** The problem **
Copying nothing before it, reproduce the line that holds "déployé votre cluster." and every line after it in the data, exactly.

• • • •

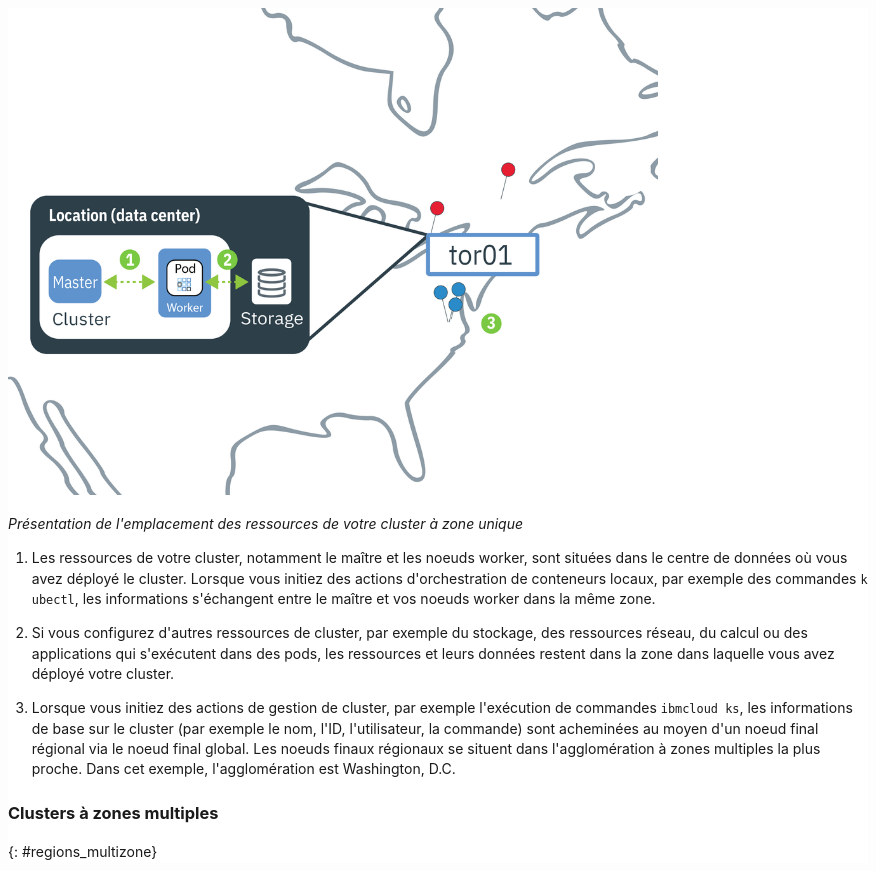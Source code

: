 <img src="/images/location-cluster-resources.png" width="650" alt="Présentation de l'emplacement des ressources de votre cluster" style="width:650px; border-style: none"/>

_Présentation de l'emplacement des ressources de votre cluster à zone unique_

1.  Les ressources de votre cluster, notamment le maître et les noeuds worker, sont situées dans le centre de données où vous avez déployé le cluster. Lorsque vous initiez des actions d'orchestration de conteneurs locaux, par exemple des commandes `kubectl`, les informations s'échangent entre le maître et vos noeuds worker dans la même zone.

2.  Si vous configurez d'autres ressources de cluster, par exemple du stockage, des ressources réseau, du calcul ou des applications qui s'exécutent dans des pods, les ressources et leurs données restent dans la zone dans laquelle vous avez déployé votre cluster.

3.  Lorsque vous initiez des actions de gestion de cluster, par exemple l'exécution de commandes `ibmcloud ks`, les informations de base sur le cluster (par exemple le nom, l'ID, l'utilisateur, la commande) sont acheminées au moyen d'un noeud final régional via le noeud final global. Les noeuds finaux régionaux se situent dans l'agglomération à zones multiples la plus proche. Dans cet exemple, l'agglomération est Washington, D.C.

### Clusters à zones multiples
{: #regions_multizone}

• • • •

** Answer to this problem **
2.  Si vous configurez d'autres ressources de cluster, par exemple du stockage, des ressources réseau, du calcul ou des applications qui s'exécutent dans des pods, les ressources et leurs données restent dans la zone dans laquelle vous avez déployé votre cluster.

3.  Lorsque vous initiez des actions de gestion de cluster, par exemple l'exécution de commandes `ibmcloud ks`, les informations de base sur le cluster (par exemple le nom, l'ID, l'utilisateur, la commande) sont acheminées au moyen d'un noeud final régional via le noeud final global. Les noeuds finaux régionaux se situent dans l'agglomération à zones multiples la plus proche. Dans cet exemple, l'agglomération est Washington, D.C.

### Clusters à zones multiples
{: #regions_multizone}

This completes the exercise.